The FDA rejected drisapersen due partly to safety concerns, but primarily because clinical trials of the drug had not effectively demonstrated a clear increase in levels of dystrophin. In June 2016, Biomarin announced that it was discontinuing further clinical and regulatory development of drisapersen and its other pipeline ASO drugs.
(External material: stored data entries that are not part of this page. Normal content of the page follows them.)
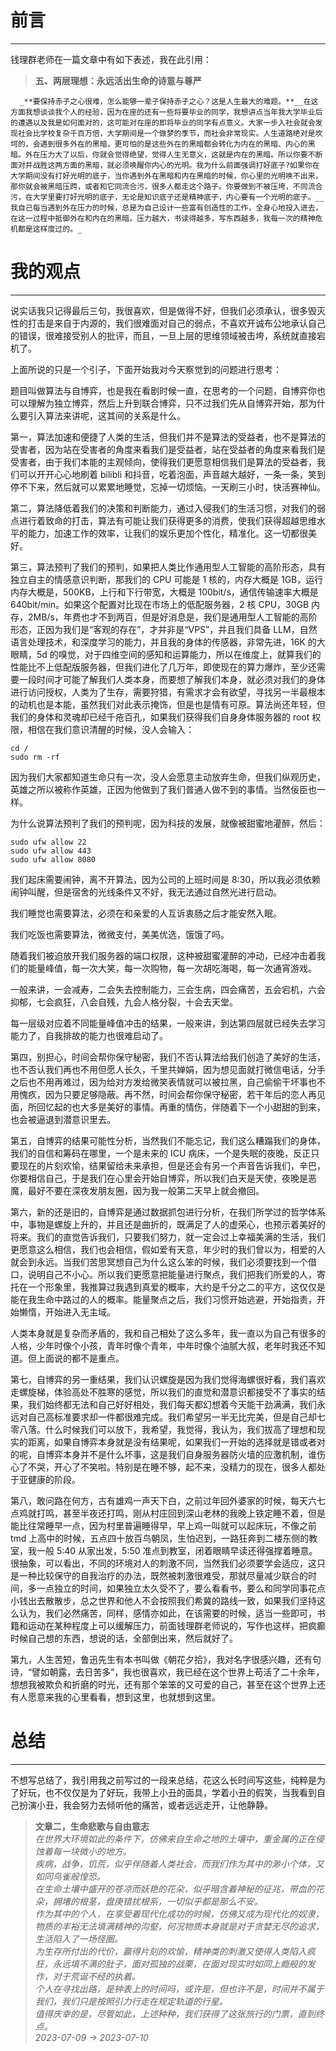 # 前言

---

钱理群老师在一篇文章中有如下表述，我在此引用：

> **五、两层理想：永远活出生命的诗意与尊严**

      _**要保持赤子之心很难，怎么能够一辈子保持赤子之心？这是人生最大的难题。**__在这方面我想谈谈我个人的经验，因为在座的还有一些将要毕业的同学，我想讲点当年我大学毕业后的遭遇以及我是如何面对的，这可能对在座的即将毕业的同学有点意义。大家一步入社会就会发现社会比学校复杂千百万倍，大学期间是一个做梦的季节，而社会非常现实。人生道路绝对是坎坷的，会遇到很多外在的黑暗，更可怕的是这些外在的黑暗都会转化为内在的黑暗、内心的黑暗。外在压力大了以后，你就会觉得绝望，觉得人生无意义，这就是内在的黑暗。所以你要不断面对并战胜这两方面的黑暗，就必须唤醒你内心的光明。我为什么前面强调打好底子?如果你在大学期间没有打好光明的底子，当你遇到外在黑暗和内在黑暗的时候，你心里的光明唤不出来，那你就会被黑暗压跨，或者和它同流合污，很多人都走这个路子。你要做到不被压垮，不同流合污，在大学里要打好光明的底子，无论是知识底子还是精神底子，内心要有一个光明的底子。__我自己每当遇到外在压力的时候，总是为自己设计一些富有创造性的工作，全身心地投入进去，在这一过程中抵御外在和内在的黑暗。压力越大，书读得越多，写东西越多，我每一次的精神危机都是这样度过的。_

# 我的观点

---

说实话我只记得最后三句，我很喜欢，但是做得不好，但我们必须承认，很多毁灭性的打击是来自于内源的，我们很难面对自己的弱点，不喜欢开诚布公地承认自己的错误，很难接受别人的批评，而且，一旦上层的思维领域被击垮，系统就直接宕机了。

上面所说的只是一个引子，下面开始我对今天察觉到的问题进行思考：

题目叫做算法与自博弈，也是我在看剧时候一直，在思考的一个问题，自博弈你也可以理解为独立博弈，然后上升到联合博弈，只不过我们先从自博弈开始，那为什么要引入算法来讲呢，这其间的关系是什么。

第一，算法加速和便捷了人类的生活，但我们并不是算法的受益者，也不是算法的受害者，因为站在受害者的角度来看我们是受益者，站在受益者的角度来看我们是受害者，由于我们本能的主观倾向，使得我们更愿意相信我们是算法的受益者，我们可以开开心心地刷着 bilibli 和抖音，吃着泡面，声音越大越好，一条一条，笑到停不下来，然后就可以累累地睡觉，忘掉一切烦恼。一天刷三小时，快活赛神仙。

第二，算法降低着我们的决策和判断能力，通过入侵我们的生活习惯，对我们的弱点进行着致命的打击，算法有可能让我们获得更多的消费，使我们获得超越思维水平的能力，加速工作的效率，让我们的娱乐更加个性化，精准化。这一切都很美好。

第三，算法预判了我们的预判，如果把人类比作通用型人工智能的高阶形态，具有独立自主的情感意识判断，那我们的 CPU 可能是 1 核的，内存大概是 1GB，运行内存大概是，500KB，上行和下行带宽，大概是 100bit/s，通信传输速率大概是 640bit/min。如果这个配置对比现在市场上的低配服务器，2 核 CPU，30GB 内存，2MB/s，年费也才不到两百，但是好消息是，我们是通用型人工智能的高阶形态，正因为我们是“客观的存在”，才并非是“VPS”，并且我们具备 LLM，自然语言处理技术，和深度学习的能力，并且我的身体的传感器，非常先进，16K 的大眼睛，5d 的嗅觉，对于四维空间的感知和运算能力，所以在维度上，就算我们的性能比不上低配版服务器，但我们进化了几万年，即使现在的算力爆炸，至少还需要一段时间才可能了解我们人类本身，而要想了解我们本身，就必须对我们的身体进行访问授权，人类为了生存，需要狩猎，有需求才会有欲望，寻找另一半最根本的动机也是本能，虽然我们对此表示掩饰，但是也是情有可原。算法尚还年轻，但我们的身体和灵魂却已经千疮百孔，如果我们获得我们自身身体服务器的 root 权限，相信在我们意识清醒的时候，没人会输入：

```shell
cd /
sudo rm -rf
```

因为我们大家都知道生命只有一次，没人会愿意主动放弃生命，但我们纵观历史，英雄之所以被称作英雄，正因为他做到了我们普通人做不到的事情。当然佞臣也一样。

为什么说算法预判了我们的预判呢，因为科技的发展，就像被甜蜜地灌醉，然后：

```shell
sudo ufw allow 22
sudo ufw allow 443
sudo ufw allow 8080
```

我们起床需要闹钟，离不开算法，因为公司的上班时间是 8:30，所以我必须依赖闹钟叫醒，但是宿舍的光线条件又不好，我无法通过自然光进行启动。

我们睡觉也需要算法，必须在和亲爱的人互诉衷肠之后才能安然入眠。

我们吃饭也需要算法，微微支付，美美优选，饿饿了吗。

随着我们被迫放开我们服务器的端口权限，这种被甜蜜灌醉的冲动，已经冲击着我们的能量峰值，每一次大笑，每一次购物，每一次胡吃海喝，每一次通宵游戏。

一般来讲，一会减寿，二会失去控制能力，三会生病，四会痛苦，五会宕机，六会抑郁，七会疯狂，八会自残，九会人格分裂，十会去天堂。

每一层级对应着不同能量峰值冲击的结果，一般来讲，到达第四层就已经失去学习能力了，自我排故的能力也很难启动了。

第四，别担心，时间会帮你保守秘密，我们不否认算法给我们创造了美好的生活，也不否认我们再也不用但愿人长久，千里共婵娟，因为想见面就打微信电话，分手之后也不用再难过，因为给对方发给微笑表情就可以被拉黑，自己偷偷干坏事也不用愧疚，因为只要足够隐蔽。再不然，时间会帮你保守秘密，若干年后的恋人再见面，所回忆起的也大多是美好的事情。再重的情伤，伴随着下一个小甜甜的到来，也会被逼退到潜意识里去。

第五，自博弈的结果可能性分析，当然我们不能忘记，我们这么糟蹋我们的身体，我们的自信和筹码在哪里，一个是未来的 ICU 病床，一个是失眠的夜晚，反正只要现在的片刻欢愉，结果留给未来承担，但是还会有另一个声音告诉我们，辛巴，你要相信自己，于是我们在心里会开始自博弈，所以我们白天是天使，夜晚是恶魔，最好不要在深夜发朋友圈，因为我一般第二天早上就会撤回。

第六，新的还是旧的，自博弈是通过数据抓包进行分析，在我们所学过的哲学体系中，事物是螺旋上升的，并且还是曲折的，既满足了人的虚荣心，也预示着美好的将来。我们的直觉告诉我们，只要我们努力，就一定会过上幸福美满的生活，我们更愿意这么相信，我们也会相信，假如爱有天意，年少时的我们曾以为，相爱的人就会到永远。当我们苦思冥想自己为什么这么笨的时候，我们必须要找到一个借口，说明自己不小心。所以我们更愿意把能量进行聚点，我们把我们所爱的人，寄托在一个形象里，我推算过我遇到真爱的概率，大约是千分之二的平方，这仅仅是能在我生命中路过的人的概率。能量聚点之后，我们习惯开始逃避，开始指责，开始懒惰，开始进入无主域。

人类本身就是复杂而矛盾的，我和自己相处了这么多年，我一直以为自己有很多的人格，少年时像个小孩，青年时像个青年，中年时像个油腻大叔，老年时我还不知道。但上面说的都不是重点。

第七，自博弈的另一重结果，我们认识螺旋是因为我们觉得海螺很好看，我们喜欢走螺旋梯，体验高处不胜寒的感觉，所以我们的直觉和潜意识都接受不了事实的结果，我们始终都无法和自己好好相处，我们每天都幻想着今天能干劲满满，我们永远对自己高标准要求却一件都很难完成。我们希望另一半无比完美，但是自己却七零八落。什么时候我们可以放下，我希望，我觉得，我认为，我们拔高了理想和现实的距离，如果自博弈本身就是没有结果呢，如果我们一开始的选择就是错或者对的呢，自博弈本身并不是什么坏事，这是我们自身服务器防火墙的应激机制，谁伤心了不哭，开心了不笑啦。特别是在睡不够，起不来，没精力的现在，很多人都处于亚健康的阶段。

第八，敢问路在何方，古有雄鸡一声天下白，之前过年回外婆家的时候，每天六七点鸡就打鸣，甚至半夜还打鸣，刚从村庄回到深山老林的我晚上铁定睡不着，但是能比往常睡早一点，因为村里普遍睡得早，早上鸡一叫就可以起床玩，不像之前 tmd 上高中的时候，五点四十放百鸟朝凤，生怕迟到，一路狂奔到二楼东侧的教室，我一般 5:40 从家出发，5:50 准点到教室，闭着眼睛早读还得强撑着睡意。很抽象，可以看出，不同的环境对人的刺激不同，当然我们必须要学会适应，这只是一种比较保守的自我治疗的办法，既然被刺激很难受，那就尽量减少联合的时间，多一点独立的时间，如果独立太久受不了，要么看看书，要么和同学同事花点小钱出去散散步，总之世界和他人不会按照我们希冀的路线一致，如果我们坚持这么认为，我们必然痛苦，同样，感情亦如此，在该需要的时候，适当一些即可，书籍和运动在某种程度上可以缓解压力，前面钱理群老师说的，写作也这样，把疯癫时候自己想的东西，想说的话，全部倒出来，然后就好了。

第九，人生苦短，鲁迅先生有本书叫做《朝花夕拾》，我对名字很感兴趣，还有句诗，“譬如朝露，去日苦多”，我也很喜欢，我已经在这个世界上苟活了二十余年，想想我被欺负和折磨的时光，还有那个笨笨的又可爱的自己，甚至在这个世界上还有人愿意来我的心里看看，想到这里，也就想到这里。

# 总结

---

不想写总结了，我引用我之前写过的一段来总结，花这么长时间写这些，纯粹是为了好玩，也不仅仅是为了好玩，我带上小丑的面具，学着小丑的假笑，当我看到自己扮演小丑，我会努力去倾听他的痛苦，或者远远走开，让他静静。

> **文章二，生命悲歌与自由意志**  
>  _在世界大环境如此的条件下，仿佛来自生命之地的土壤中，重金属的正在侵蚀着每一块微小的地方。  
>  疾病，战争，饥荒，似乎伴随着人类社会，而我们作为其中的渺小个体，又如同鸟雀般惶恐。  
> 在生命土壤中盛开的苍凉而妖艳的花朵，似乎暗含着神秘的征兆，带血的花朵，拥堵的根茎，盘庚错扰根系，一切似乎都是那么不安。  
>  作为其中的个人，在享受着现代化成功的时候，仿佛又成为现代化的奴隶，物质的丰裕无法填满精神的沟壑，何况物质本身就是对于贪婪无尽的追求，生活陷入了一场怪圈。  
>  为生存所付出的代价，赢得片刻的欢愉，精神类的刺激又使得人类陷入疯狂，永远填不满的肚子，面对孤独的战栗，在面对现实时如同上瘾般的发作，对于荒诞不经的执着。  
>  个人在寻找出路，是钟表上的时间吗，或许是，但也许不是，时间并不属于我们，我们只是按照引力行走在规定轨道的行星。  
>  值得庆幸的是，尽管如此，上述种种，我们获得了这张旅行的门票，直到终点。_  
>  _2023-07-09 → 2023-07-10_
A year later, following an ongoing patent dispute between Biomarin and Sarepta related to the use of exon-skipping ASOs in the treatment of DMD, Sarepta agreed to pay BioMarin a one-time $35 million payment, plus regulatory and commercial milestone payments and royalties for exons 51, 45, 53, and possibly on future exon-skipping products. Sarepta currently has therapies targeting exons 45 and 53 in Phase 3 development. Under the settlement terms, BioMarin retains rights to convert that license to a co-exclusive right should it decide to proceed with its own exon-skipping therapy for DMD (its ASO therapies targeted exons 51, 45, 53 and 44).
Although exon-skipping ASOs have disappeared from Biomarin’s pipeline on its company website, its scientists, together with researchers from Leiden University, authored a paper (submitted December 2016 and published in Molecular Therapy in January 2018), titled “Cyclic Peptides to Improve Delivery and Exon Skipping Antisense Oligonucleotides in a Mouse Model for Duchenne Muscular Dystrophy”. The authors describe previous mouse model experiments aimed at improving ASO delivery, including use of the TAT-peptide. In seeking an alternative approach the researchers used phage display screening of a cyclic peptide library to identify candidate muscle-homing peptides suitable for conjugation. Peptides for the experiment were sourced from New England Biolabs. The researchers then conjugated the lead peptide to an ASO for their DMD mouse model experiment, achieving a 2-fold increase in delivery and exon skipping in all analyzed skeletal and cardiac muscle. While selected as a muscle-homing peptide, uptake was also increased in the liver and kidney. The compound was observed to be well tolerated. The authors concluded that the identified peptide had the potential to facilitate delivery of AONs (ASOs) and perhaps other compounds to skeletal and cardiac muscle.
Biomarin was revealed as one of a number of “target customers” for Phylogica at last year’s AGM. It will be interesting to see if the therapeutic read outs from Phylogica’s flagship program of CPP ASO conjugates in DMD will spark interest from Biomarin in resurrecting its ASO in DMD program.